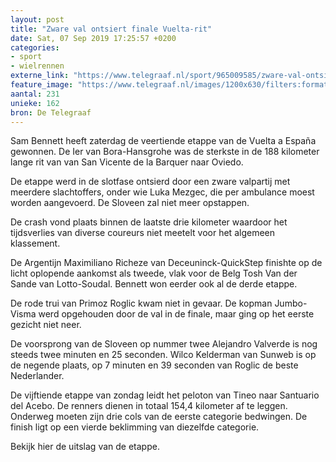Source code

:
 ```yaml
---
layout: post
title: "Zware val ontsiert finale Vuelta-rit"
date: Sat, 07 Sep 2019 17:25:57 +0200
categories: 
- sport 
- wielrennen 
externe_link: "https://www.telegraaf.nl/sport/965009585/zware-val-ontsiert-finale-vuelta-rit"
feature_image: "https://www.telegraaf.nl/images/1200x630/filters:format(jpeg):quality(80)/cdn-kiosk-api.telegraaf.nl/4432f11c-d18c-11e9-a59e-0218eaf05005.jpg"
aantal: 231
unieke: 162
bron: De Telegraaf
---
```


<p class="intro">Sam Bennett heeft zaterdag de veertiende etappe van de Vuelta a España gewonnen. De Ier van Bora-Hansgrohe was de sterkste in de 188 kilometer lange rit van van San Vicente de la Barquer naar Oviedo.</p> <p>De etappe werd in de slotfase ontsierd door een zware valpartij met meerdere slachtoffers, onder wie Luka Mezgec, die per ambulance moest worden aangevoerd. De Sloveen zal niet meer opstappen.</p><p>De crash vond plaats binnen de laatste drie kilometer waardoor het tijdsverlies van diverse coureurs niet meetelt voor het algemeen klassement.</p><p>De Argentijn Maximiliano Richeze van Deceuninck-QuickStep finishte op de licht oplopende aankomst als tweede, vlak voor de Belg Tosh Van der Sande van Lotto-Soudal. Bennett won eerder ook al de derde etappe.</p><p>De rode trui van Primoz Roglic kwam niet in gevaar. De kopman Jumbo-Visma werd opgehouden door de val in de finale, maar ging op het eerste gezicht niet neer.</p><p>De voorsprong van de Sloveen op nummer twee Alejandro Valverde is nog steeds twee minuten en 25 seconden. Wilco Kelderman van Sunweb is op de negende plaats, op 7 minuten en 39 seconden van Roglic de beste Nederlander.</p><p>De vijftiende etappe van zondag leidt het peloton van Tineo naar Santuario del Acebo. De renners dienen in totaal 154,4 kilometer af te leggen. Onderweg moeten zijn drie cols van de eerste categorie bedwingen. De finish ligt op een vierde beklimming van diezelfde categorie.</p><p>Bekijk hier de uitslag van de etappe.</p>
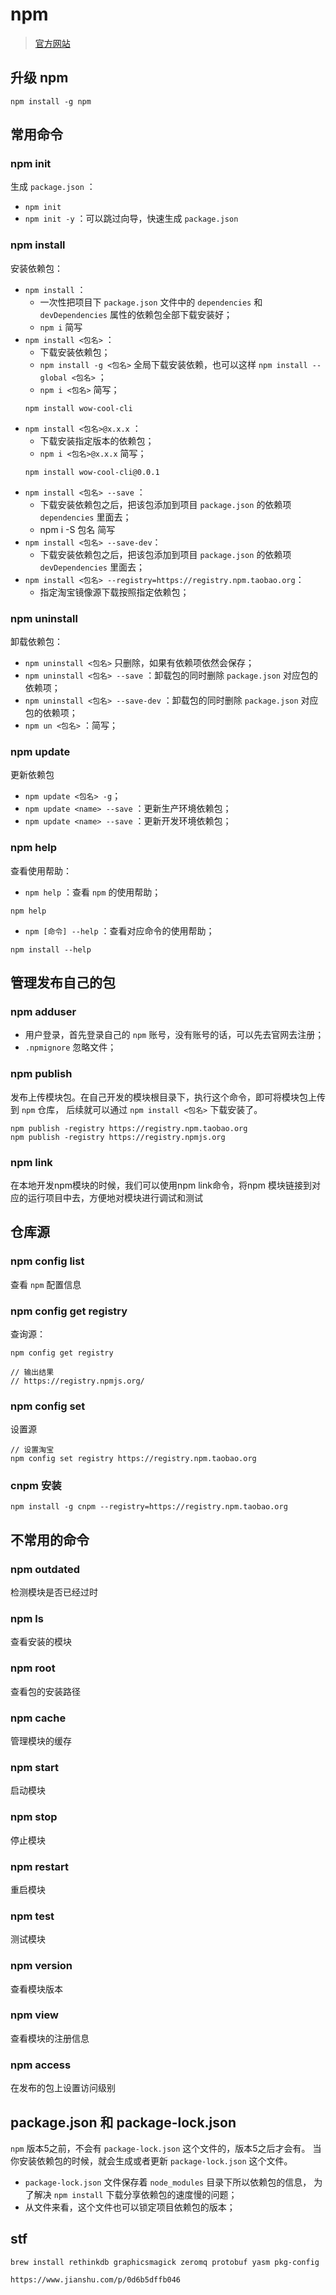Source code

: 
# npm 

> [官方网站](https://www.npmjs.com/)


## 升级 npm
```
npm install -g npm
```


## 常用命令


### npm init

生成 `package.json` ：

- `npm init`
- `npm init -y` ：可以跳过向导，快速生成 `package.json`


### npm install

安装依赖包：
- `npm install` ：
    + 一次性把项目下 `package.json` 文件中的 `dependencies` 和 `devDependencies` 属性的依赖包全部下载安装好；
    + `npm i` 简写
- `npm install <包名>` ：
    + 下载安装依赖包；
    + `npm install -g <包名>` 全局下载安装依赖，也可以这样 `npm install --global <包名>` ；
    + `npm i <包名>` 简写；
    ```
    npm install wow-cool-cli
    ```
- `npm install <包名>@x.x.x` ：
    + 下载安装指定版本的依赖包；
    + `npm i <包名>@x.x.x` 简写；
    ```
    npm install wow-cool-cli@0.0.1
    ```
- `npm install <包名> --save` ：
    + 下载安装依赖包之后，把该包添加到项目 `package.json` 的依赖项 `dependencies` 里面去；
    + npm i -S 包名 简写
- `npm install <包名> --save-dev`：
    + 下载安装依赖包之后，把该包添加到项目 `package.json` 的依赖项 `devDependencies` 里面去；
- `npm install <包名> --registry=https://registry.npm.taobao.org`：
    + 指定淘宝镜像源下载按照指定依赖包；


### npm uninstall

卸载依赖包：
- `npm uninstall <包名>` 只删除，如果有依赖项依然会保存；
- `npm uninstall <包名> --save` ：卸载包的同时删除 `package.json` 对应包的依赖项；
- `npm uninstall <包名> --save-dev` ：卸载包的同时删除 `package.json` 对应包的依赖项；
- `npm un <包名>` ：简写；


### npm update

更新依赖包
- `npm update <包名> -g`；
- `npm update <name> --save` ：更新生产环境依赖包；
- `npm update <name> --save` ：更新开发环境依赖包；


### npm help

查看使用帮助：
- `npm help` ：查看 `npm` 的使用帮助；
```
npm help
```
- `npm [命令] --help` ：查看对应命令的使用帮助；
```
npm install --help
```


## 管理发布自己的包

### npm adduser

- 用户登录，首先登录自己的 `npm` 账号，没有账号的话，可以先去官网去注册；
- `.npmignore` 忽略文件；

### npm publish

发布上传模块包。在自己开发的模块根目录下，执行这个命令，即可将模块包上传到 `npm` 仓库，
后续就可以通过 `npm install <包名>` 下载安装了。


```
npm publish -registry https://registry.npm.taobao.org
npm publish -registry https://registry.npmjs.org
```

### npm link

在本地开发npm模块的时候，我们可以使用npm link命令，将npm 模块链接到对应的运行项目中去，方便地对模块进行调试和测试


## 仓库源

### npm config list

查看 `npm` 配置信息

### npm config get registry

查询源：
```
npm config get registry

// 输出结果
// https://registry.npmjs.org/
```

### npm config set

设置源
```
// 设置淘宝
npm config set registry https://registry.npm.taobao.org
```

### cnpm 安装

```
npm install -g cnpm --registry=https://registry.npm.taobao.org
```


## 不常用的命令

### npm outdated

检测模块是否已经过时

### npm ls

查看安装的模块

### npm root

查看包的安装路径

### npm cache

管理模块的缓存

### npm start 

启动模块

### npm stop

停止模块

### npm restart

重启模块

### npm test

测试模块

### npm version 

查看模块版本

### npm view

查看模块的注册信息

### npm access 

在发布的包上设置访问级别


## package.json 和 package-lock.json

`npm` 版本5之前，不会有 `package-lock.json` 这个文件的，版本5之后才会有。
当你安装依赖包的时候，就会生成或者更新 `package-lock.json` 这个文件。
- `package-lock.json` 文件保存着 `node_modules` 目录下所以依赖包的信息，
为了解决 `npm install` 下载分享依赖包的速度慢的问题；
- 从文件来看，这个文件也可以锁定项目依赖包的版本；


## stf
```
brew install rethinkdb graphicsmagick zeromq protobuf yasm pkg-config

https://www.jianshu.com/p/0d6b5dffb046
```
# # # #
• **ASSIGNMENT**
Throughout the material above, find each line with "publish" and return it.

• **RESPONSE AREA**
### npm publish
npm publish -registry https://registry.npm.taobao.org
npm publish -registry https://registry.npmjs.org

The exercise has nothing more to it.